# Problem description
Return every record below exactly.

··· Data to use

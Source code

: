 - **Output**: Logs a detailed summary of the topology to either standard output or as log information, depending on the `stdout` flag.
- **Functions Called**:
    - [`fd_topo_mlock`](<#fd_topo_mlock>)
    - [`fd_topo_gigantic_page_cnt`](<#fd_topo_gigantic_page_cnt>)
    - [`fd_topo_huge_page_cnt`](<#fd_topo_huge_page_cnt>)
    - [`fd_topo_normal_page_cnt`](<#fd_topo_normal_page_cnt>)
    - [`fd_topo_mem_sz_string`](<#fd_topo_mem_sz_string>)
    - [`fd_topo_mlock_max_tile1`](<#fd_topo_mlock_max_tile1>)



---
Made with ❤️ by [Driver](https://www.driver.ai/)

······

# Response area
Source code

: - **Output**: Logs a detailed summary of the topology to either standard output or as log information, depending on the `stdout` flag.
- **Functions Called**:
    - [`fd_topo_mlock`](<#fd_topo_mlock>)
    - [`fd_topo_gigantic_page_cnt`](<#fd_topo_gigantic_page_cnt>)
    - [`fd_topo_huge_page_cnt`](<#fd_topo_huge_page_cnt>)
    - [`fd_topo_normal_page_cnt`](<#fd_topo_normal_page_cnt>)
    - [`fd_topo_mem_sz_string`](<#fd_topo_mem_sz_string>)
    - [`fd_topo_mlock_max_tile1`](<#fd_topo_mlock_max_tile1>)



---
Made with ❤️ by [Driver](https://www.driver.ai/)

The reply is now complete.